La facultad de decidir que ropa te gustaba vino después de las vacaciones en New York, tus padres como regalo de 15 anos (en realidad ya tenias 16 cuando por fin te fuiste)te enviaron donde unos tíos que vivían en NY, y  trabajaste en la factoría de tu tío, ganando entre $60-$70 dólares a la semana. Dinero que usaste para comprarte nada mas que ropa y accesorios para tí. Por fin te veías linda. Ropa nueva. Fue cuando regresaste de NY que el joven? que llegó a ser tu novio te vió por primera vez, y desde entonces te perseguía a todas partes, y consentiste en ser su novia.
Por que te casaste tan de prisa? No pensaste en el futuro?

Ahora veo que insegura eras. Nunca te creiste que era verdad, nunca creiste que tenias algo bueno de verdad.  En vez de hacer buen uso tus cualidades para tu crecimiento personal. Te dejaste envolver, lo unico importante era guardar una imagen ideal para los demas, que te aprobaran en todo. Tomaste un camino muy acelerado sin estar preparada y sin haber vivido. Por ser BONITA eras una carnada muy atractiva a cualquier pez, por ser COMPASIVA tenías que salvar vidas y enamorados de no caer víctimas de un caso de rechazo y depresión (porque ese hombre que llegó a ser tu esposo no fue el único feo al que salvaste regalándole tu amor), por ser SUMISA no podías decir que no, por ser HUMILDE te conformabas con lo primero que se presentaba.

No te atrevías a tomar decisiones de ningún tipo, entonces porque tomaste la mas importante decisión de tu vida sin pensarlo? solo por hacer sentir bien a mami y papi y al muchacho de turno? No pensaste en que eras tú también una persona?
No es que este mal haberte casado con ese hombre, sino lo repentino que fue todo. Nueve meses de noviazgo, la mirada empañada, las horas y los días comprometidos a no ver a nadie mas. De la escuela y el control de tus padres, que te controlaban a mas no poder, al control de tu nuevo esposo. Ni siquiera te conocías a ti misma, no sabias lo que te gustaba o no. Que cobardía!

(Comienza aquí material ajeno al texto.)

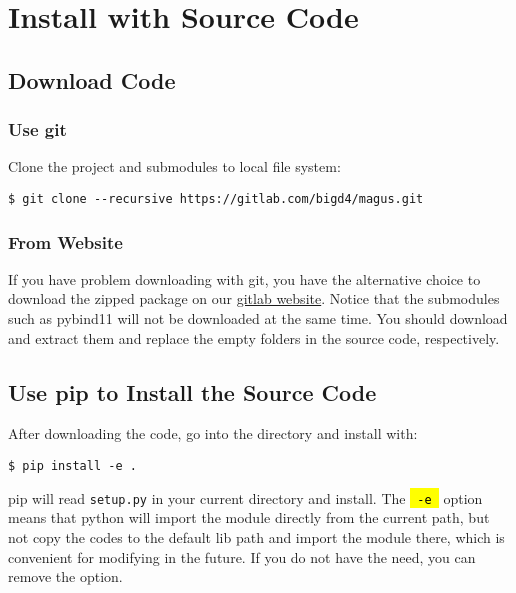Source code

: \documentclass[12pt,oneside]{book}
\newcommand{\code}[1]{
  \begingroup
  \sethlcolor{Seashell}
  {\hl{\texttt{~#1~}}}
  \endgroup
}
\newcommand{\file}[1]{\texttt{#1}}
\begin{document}
\section{Install with Source Code}
\subsection{Download Code}
\subsubsection{Use git}
Clone the project and submodules to local file system:
\begin{tcolorbox}
    \begin{verbatim}
$ git clone --recursive https://gitlab.com/bigd4/magus.git
    \end{verbatim}
\end{tcolorbox}
\subsubsection{From Website}
If you have problem downloading with git, you have the alternative choice to download the zipped package on our \textcolor{blue}{\href{https://gitlab.com/bigd4/magus}{gitlab website}}. Notice that the submodules such as pybind11 will not be downloaded at the same time. You should download and extract them and replace the empty folders in the source code, respectively.

\subsection{Use pip to Install the Source Code}
After downloading the code, go into the directory and install with:
\begin{tcolorbox}
    \begin{verbatim}
$ pip install -e .
    \end{verbatim}
\end{tcolorbox}
pip will read \file{setup.py} in your current directory and install. The \code{-e} option means that python will import the module directly from the current path, but not copy the codes to the default lib path and import the module there, which is convenient for modifying in the future. If you do not have the need, you can remove the option.
\end{document}
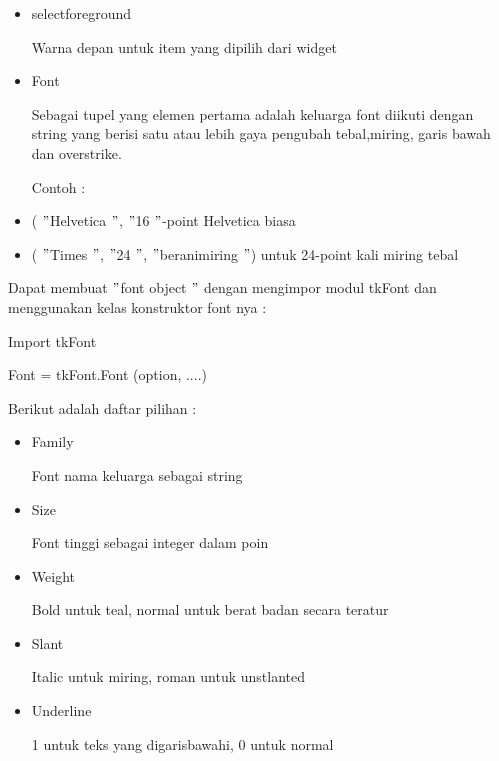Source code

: \documentclass{wileySix}
\begin{document}
\begin{myEnumerate}
\begin{myEnumerate}
{\begin{myEnumerate}
\begin{itemize}
		\noindent 
		\item selectforeground \par
		Warna depan untuk item yang dipilih dari widget \par
		\noindent 
		\item Font \par
		\noindent 
		Sebagai tupel yang elemen pertama adalah keluarga font diikuti dengan string yang berisi satu atau lebih gaya pengubah tebal,miring, garis bawah dan overstrike. \par
		\noindent 
		Contoh : \par
		\noindent 
		\item ( $ " $Helvetica $ " $, $ " $16 $ " $-point Helvetica biasa \par
		\noindent 
		\item ( $ " $Times $ " $, $ " $24 $ " $, $ " $beranimiring $ " $) untuk 24-point kali miring tebal\end{itemize}
	\par
	\vspace{12pt}
	Dapat membuat  $ " $font object $ " $ dengan mengimpor modul tkFont dan menggunakan kelas konstruktor font nya : \par
	Import tkFont \par
	Font = tkFont.Font (option, ....) \par
	\vspace{12pt}
	Berikut adalah daftar pilihan : \par
	\noindent 
	\begin{itemize}
		\item Family \par
		Font nama keluarga sebagai string \par
		\noindent 
		\item Size \par
		Font tinggi sebagai integer dalam poin \par
		\noindent 
		\item Weight \par
		Bold untuk teal, normal untuk berat badan secara teratur \par
		\noindent 
		\item Slant \par
		Italic untuk miring, roman untuk unstlanted \par
		\noindent 
		\item Underline \par
		1 untuk teks yang digarisbawahi, 0 untuk normal \par

\end{itemize}
\end{myEnumerate}}
\end{myEnumerate}
\end{myEnumerate}
\end{document}

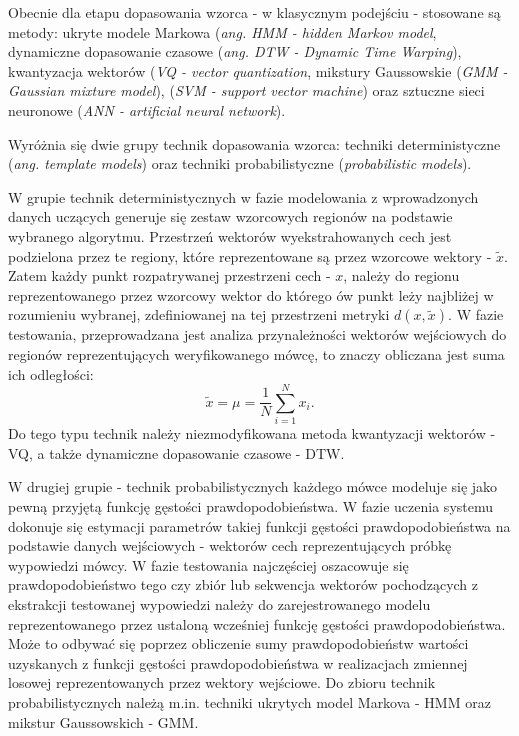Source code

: Obecnie dla etapu dopasowania wzorca - w klasycznym podejściu - stosowane są metody\cite{campbell}\cite{overview}: ukryte modele Markowa (\textit{ang. HMM - hidden Markov model}, dynamiczne dopasowanie czasowe (\textit{ang. DTW - Dynamic Time Warping}), kwantyzacja wektorów (\textit{VQ - vector quantization}, mikstury Gaussowskie (\textit{GMM - Gaussian mixture model}), (\textit{SVM - support vector machine}) oraz sztuczne sieci neuronowe (\textit{ANN - artificial neural network}).

Wyróżnia się dwie grupy technik dopasowania wzorca: techniki deterministyczne (\textit{ang. template models}) oraz techniki probabilistyczne (\textit{probabilistic models})\cite{campbell}.

W grupie technik deterministycznych w fazie modelowania z wprowadzonych danych uczących generuje się zestaw wzorcowych regionów na podstawie wybranego algorytmu. Przestrzeń wektorów wyekstrahowanych cech jest podzielona przez te regiony, które reprezentowane są przez wzorcowe wektory - $ \tilde{x}$. Zatem każdy punkt rozpatrywanej przestrzeni cech - $x$, należy do regionu reprezentowanego przez wzorcowy wektor do którego ów punkt leży najbliżej w rozumieniu wybranej, zdefiniowanej na tej przestrzeni metryki $ d(x,\tilde{x})$. W fazie testowania, przeprowadzana jest analiza przynależności wektorów wejściowych do regionów reprezentujących weryfikowanego mówcę, to znaczy obliczana jest suma ich odległości:
\begin{equation}
  \tilde{x} = \mu = \frac{1}{N}\sum_{i=1}^{N}x_i.
\end{equation}
Do tego typu technik należy niezmodyfikowana metoda kwantyzacji wektorów - VQ, a także dynamiczne dopasowanie czasowe - DTW.

W drugiej grupie - technik probabilistycznych każdego mówce modeluje się jako pewną przyjętą funkcję gęstości prawdopodobieństwa. W fazie uczenia systemu dokonuje się estymacji parametrów takiej funkcji gęstości prawdopodobieństwa na podstawie danych wejściowych - wektorów cech reprezentujących próbkę wypowiedzi mówcy. W fazie testowania najczęściej oszacowuje się prawdopodobieństwo tego czy zbiór lub sekwencja wektorów pochodzących z ekstrakcji testowanej wypowiedzi należy do zarejestrowanego modelu reprezentowanego przez ustaloną wcześniej funkcję gęstości prawdopodobieństwa. Może to odbywać się poprzez obliczenie sumy prawdopodobieństw wartości uzyskanych z funkcji gęstości prawdopodobieństwa w realizacjach zmiennej losowej reprezentowanych przez wektory wejściowe. %
Do zbioru technik probabilistycznych należą m.in. techniki ukrytych model Markova - HMM oraz mikstur Gaussowskich - GMM.

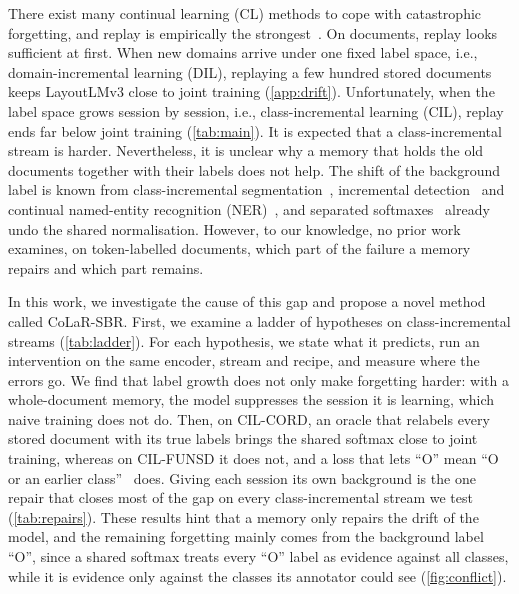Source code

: \documentclass[10pt,twocolumn,letterpaper]{article}
\begin{document}
There exist many continual learning (CL) methods to cope with catastrophic forgetting, and replay is empirically the strongest~\citep{masana2022class,wang2024survey}. On documents, replay looks sufficient at first. When new domains arrive under one fixed label space, i.e., domain-incremental learning (DIL), replaying a few hundred stored documents keeps LayoutLMv3 close to joint training (\cref{app:drift}). Unfortunately, when the label space grows session by session, i.e., class-incremental learning (CIL), replay ends far below joint training (\cref{tab:main}). It is expected that a class-incremental stream is harder. Nevertheless, it is unclear why a memory that holds the old documents together with their labels does not help. The shift of the background label is known from class-incremental segmentation~\citep{cermelli2020mib,douillard2021plop}, incremental detection~\citep{liu2023abr,mo2024bpf} and continual named-entity recognition (NER)~\citep{monaikul2021extendner,zhang2023cpfd}, and separated softmaxes~\citep{ahn2021ssil,kim2022more,liu2023ice} already undo the shared normalisation. However, to our knowledge, no prior work examines, on token-labelled documents, which part of the failure a memory repairs and which part remains.



In this work, we investigate the cause of this gap and propose a novel method called CoLaR-SBR. First, we examine a ladder of hypotheses on class-incremental streams (\cref{tab:ladder}). For each hypothesis, we state what it predicts, run an intervention on the same encoder, stream and recipe, and measure where the errors go. We find that label growth does not only make forgetting harder: with a whole-document memory, the model suppresses the session it is learning, which naive training does not do. Then, on CIL-CORD, an oracle that relabels every stored document with its true labels brings the shared softmax close to joint training, whereas on CIL-FUNSD it does not, and a loss that lets ``O'' mean ``O or an earlier class''~\citep{cermelli2020mib} does. Giving each session its own background is the one repair that closes most of the gap on every class-incremental stream we test (\cref{tab:repairs}). These results hint that a memory only repairs the drift of the model, and the remaining forgetting mainly comes from the background label ``O'', since a shared softmax treats every ``O'' label as evidence against all classes, while it is evidence only against the classes its annotator could see (\cref{fig:conflict}).
\end{document}
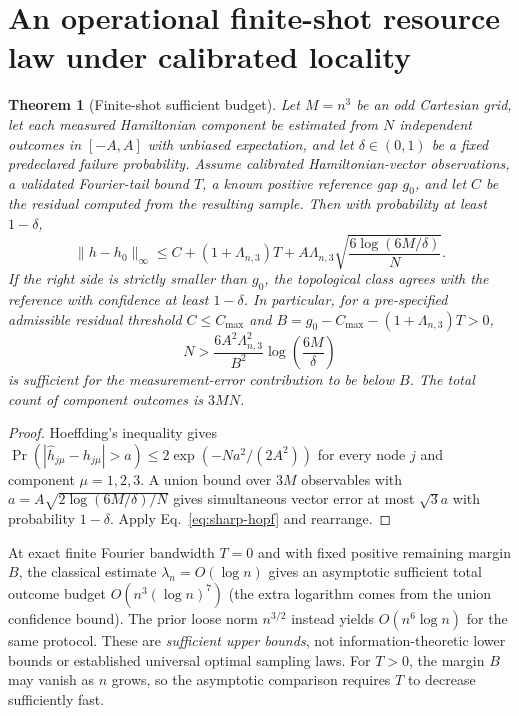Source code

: \documentclass[aps,prd,onecolumn,notitlepage,11pt,superscriptaddress,longbibliography]{revtex4-2}
\newtheorem{theorem}{Theorem}
\begin{document}
\section{An operational finite-shot resource law under calibrated locality}
\begin{theorem}[Finite-shot sufficient budget]
Let $M=n^3$ be an odd Cartesian grid, let each measured Hamiltonian
component be estimated from $N$ independent outcomes in $[-A,A]$
with unbiased expectation, and let
$\delta\in(0,1)$ be a fixed predeclared failure probability.
Assume calibrated Hamiltonian-vector observations, a validated
Fourier-tail bound $T$, a known positive reference gap $g_0$,
and let $C$ be the residual computed from the resulting sample.
Then with probability at least $1-\delta$,
\begin{equation}
\|h-h_0\|_\infty\le
C+(1+\Lambda_{n,3})T+
A\Lambda_{n,3}\sqrt{\frac{6\log(6M/\delta)}N}.
\label{eq:shot-topological}
\end{equation}
If the right side is strictly smaller than $g_0$, the topological
class agrees with the reference with confidence at least
$1-\delta$. In particular, for a pre-specified admissible residual
threshold $C\le C_{\max}$ and
$B=g_0-C_{\max}-(1+\Lambda_{n,3})T>0$,
\begin{equation}
\boxed{N>\frac{6A^2\Lambda_{n,3}^2}{B^2}
\log\left(\frac{6M}{\delta}\right)}
\label{eq:resource-law}
\end{equation}
is sufficient for the measurement-error contribution to be below
$B$. The total count of component outcomes is $3MN$.
\end{theorem}
\begin{proof}
Hoeffding's inequality gives
$\Pr(|\hat h_{j\mu}-h_{j\mu}|>a)
\le2\exp(-Na^2/(2A^2))$ for every node $j$ and component
$\mu=1,2,3$. A union bound over $3M$ observables with
$a=A\sqrt{2\log(6M/\delta)/N}$ gives simultaneous
vector error at most $\sqrt3 a$ with probability $1-\delta$.
Apply Eq.~\eqref{eq:sharp-hopf} and rearrange.
\end{proof}

At exact finite Fourier bandwidth $T=0$ and with fixed positive
remaining margin $B$, the classical estimate
$\lambda_n=O(\log n)$ gives an asymptotic sufficient total outcome
budget $O(n^3(\log n)^7)$ (the extra logarithm comes from the
union confidence bound). The prior loose norm $n^{3/2}$
instead yields $O(n^6\log n)$ for the same protocol. These are
\emph{sufficient upper bounds}, not information-theoretic lower
bounds or established universal optimal sampling laws. For $T>0$,
the margin $B$ may vanish as $n$ grows, so the asymptotic comparison
requires $T$ to decrease sufficiently fast.
\end{document}
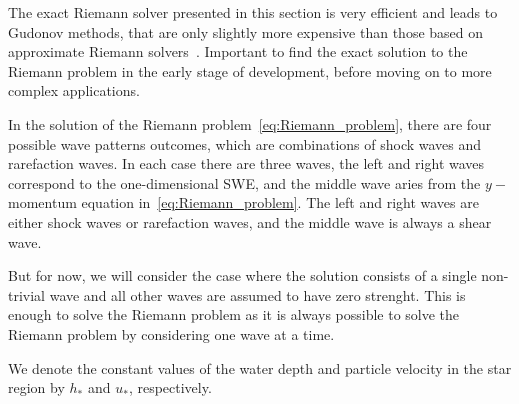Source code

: The exact Riemann solver presented in this section is very efficient and leads to Gudonov methods, that are only slightly more expensive than those based on approximate Riemann solvers~\cite{Toro2001-Shock}.
Important to find the exact solution to the Riemann problem in the early stage of development, before moving on to more complex applications.


In the solution of the Riemann problem~\eqref{eq:Riemann_problem}, there are four possible wave patterns outcomes, which are combinations of shock waves and rarefaction waves.
In each case there are three waves, the left and right waves correspond to the one-dimensional SWE, and the middle wave aries from the $y-$momentum equation in~\eqref{eq:Riemann_problem}.
The left and right waves are either shock waves or rarefaction waves, and the middle wave is always a shear wave.

But for now, we will consider the case where the solution consists of a single non-trivial wave and all other waves are assumed to have zero strenght.
This is enough to solve the Riemann problem as it is always possible to solve the Riemann problem by considering one wave at a time.

We denote the constant values of the water depth and particle velocity in the star region by $h_*$ and $u_*$, respectively.

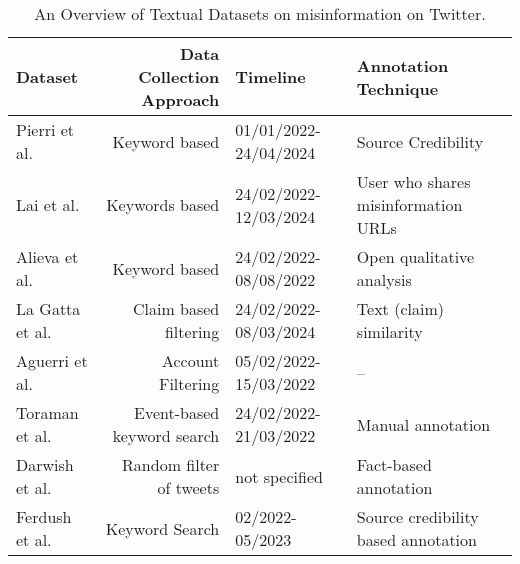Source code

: \begin{table*}[!htbp]
    \centering
    \small
    \caption{An Overview of Textual Datasets on misinformation on Twitter.} %
        \renewcommand{\familydefault}{\ttdefault}
\begin{tabular}{ p{2.2cm}rlp{5cm}  }  %
 \toprule

Dataset & Data Collection Approach & Timeline & Annotation Technique\\ \midrule
Pierri et al. \cite{pierri2023propaganda} & Keyword based & 01/01/2022-24/04/2024 & Source Credibility \\ 

Lai et al. \cite{lai2024multilingual} & Keywords based & 24/02/2022-12/03/2024 & User who shares misinformation URLs \\

Alieva et al. \cite{alieva2022investigating}& Keyword based & 24/02/2022-08/08/2022 & Open qualitative analysis \\

La Gatta et al. \cite{la2023retrieving} & Claim based filtering & 24/02/2022-08/03/2024 & Text (claim) similarity\\

Aguerri et al. \cite{aguerri2024fight} & Account Filtering & 05/02/2022-15/03/2022 & -- \\

Toraman et al. \cite{toraman2024mide22} & Event-based keyword search & 24/02/2022-21/03/2022 & Manual annotation\\

Darwish et al. \cite{darwish2023identifying} & Random filter of tweets & not specified & Fact-based annotation \\

Ferdush et al. \cite{ferdush2023detecting} & Keyword Search & 02/2022-05/2023 & Source credibility based annotation \\
\bottomrule 

    \end{tabular}%
    \label{ex:misinfodata}%
\end{table*}%



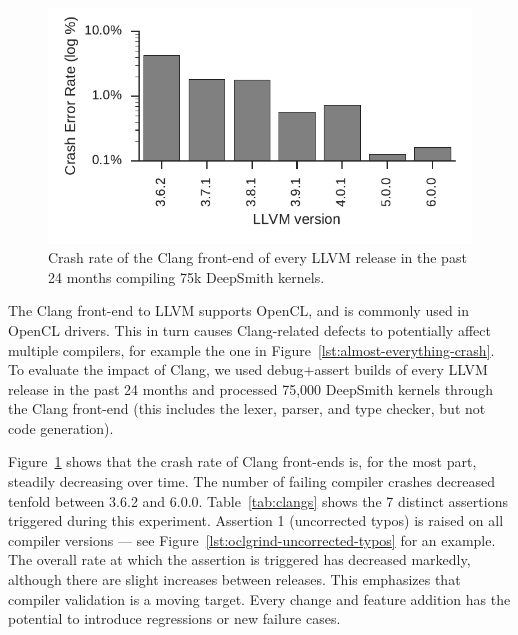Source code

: \begin{figure}
  \centering %
  \includegraphics[width=.95\columnwidth]{build/img/clang-crashes}%
  \caption{%
    Crash rate of the Clang front-end of every LLVM release in the past 24 months compiling 75k DeepSmith kernels.
  }%
  \label{fig:clangs} %
\end{figure}

%   

\begin{table}
  \scriptsize %
  \centering %
  
  \caption{%
    The number of DeepSmith programs which trigger distinct Clang front-end assertions, and the number of programs which trigger unreachables.%
  }
  \label{tab:clangs}
\end{table}

The Clang front-end to LLVM supports OpenCL, and is commonly used in OpenCL drivers. This in turn causes Clang-related defects to potentially affect multiple compilers, for example the one in Figure~\ref{lst:almost-everything-crash}. To evaluate the impact of Clang, we used debug+assert builds of every LLVM release in the past 24 months and processed 75,000 DeepSmith kernels through the Clang front-end (this includes the lexer, parser, and type checker, but not code generation).

Figure~\ref{fig:clangs} shows that the crash rate of Clang front-ends is, for the most part, steadily decreasing over time. The number of failing compiler crashes decreased tenfold between 3.6.2 and 6.0.0.
Table~\ref{tab:clangs} shows the 7 distinct assertions triggered during this experiment. Assertion 1 (uncorrected typos) is raised on all compiler versions --- see Figure~\ref{lst:oclgrind-uncorrected-typos} for an example. The overall rate at which the assertion is triggered has decreased markedly, although there are slight increases between releases. This emphasizes that compiler validation is a moving target. Every change and feature addition has the potential to introduce regressions or new failure cases.

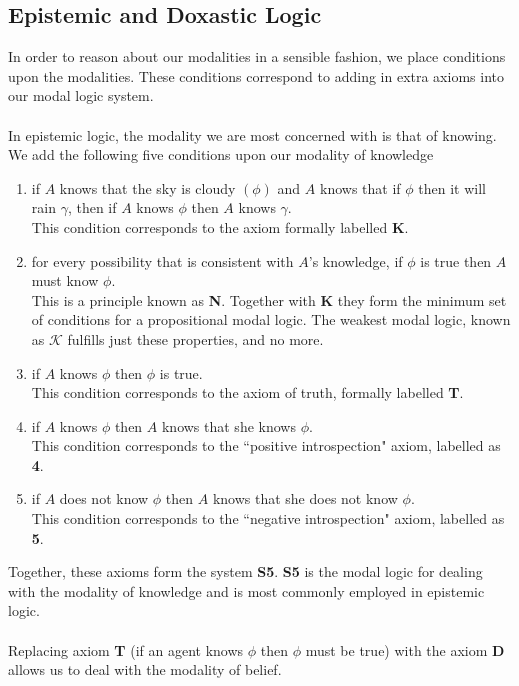 \documentclass[12pt, a4paper, twoside]{article}
\begin{document}
\subsection{Epistemic and Doxastic Logic}\label{epistemic_logics}
In order to reason about our modalities in a sensible fashion, we place
conditions upon the modalities.
These conditions correspond to adding in extra axioms into our modal logic
system. \citep{hoek2008dynamic}\\
\\
In epistemic logic, the modality we are most concerned with is that of knowing.
We add the following five conditions upon our modality of knowledge
\begin{enumerate}
	\item if $A$ knows that the sky is cloudy $(\phi)$ and $A$ knows that if
	$\phi$ then it will rain $\gamma$, then if $A$ knows $\phi$ then $A$ knows
	$\gamma$.\\
	This condition corresponds to the axiom formally labelled {\bf K}.
	\item for every possibility that is consistent with $A$'s knowledge, if $\phi$
	is true then $A$ must know $\phi$.\\
	This is a principle known as {\bf N}.
	Together with {\bf K} they form the minimum set of conditions for a
	propositional modal logic.
	The weakest modal logic, known as $\mathcal{K}$ fulfills just these
	properties, and no more.
	\item if $A$ knows $\phi$ then $\phi$ is true.\\
	This condition corresponds to the axiom of truth, formally labelled {\bf T}.
	\item if $A$ knows $\phi$ then $A$ knows that she knows $\phi$.\\
	This condition corresponds to the ``positive introspection" axiom, labelled 
	as {\bf 4}.
	\item if $A$ does not know $\phi$ then $A$ knows that she does not know
	$\phi$.\\
	This condition corresponds to the ``negative introspection" axiom, labelled 
	as {\bf 5}.
\end{enumerate}
Together, these axioms form the system {\bf S5}.
{\bf S5} is the modal logic for dealing with the modality of knowledge and is
most commonly employed in epistemic logic.\\
\\
Replacing axiom {\bf T} (if an agent knows $\phi$ then $\phi$ must be true) with
the axiom {\bf D} allows us to deal with the modality of belief.
\end{document}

Si pudieras volver a la juventud te diría que por lo que mas quieras, te ruego, que esperes para el matrimonio. No solo mas tiempo, también mas vivencias. Te imploraría que te rebelaras un poco contra la custodia parterna y te marcharas a la Capital como hizo mucha gente, a realizar tu sueno, quizás a ser una Doctora, a tener otros novios, a vivir un poco.
Te imploraría que echaras una mirada de águila, una mirada que abarcara el futuro y el presente y te dedicaras a esperar un poco. A colmar tu vida no la de otros.
Lo mejor que podría decirte es que aprendieras a escuchar, discernir, escuchar, elegir, escuchar, callar, esperar, pensar en ti, escuchar, amar, ser parda en el actuar. Había tiempo de sobra...
Te guardo rencor por ser tan tonta. Ahora estoy pagando el precio. Y todavía no he aprendido del todo, hay hábitos que cuesta romper.
Esta carta va dirigida a mi misma antes y aun ahora, y muchas mujeres que como yo, no saben romper el yugo invisible de vivir para y por los demás. Basta de hacer las cosas para que otros las aprueben, nunca es tarde, aprendamos a liberarnos.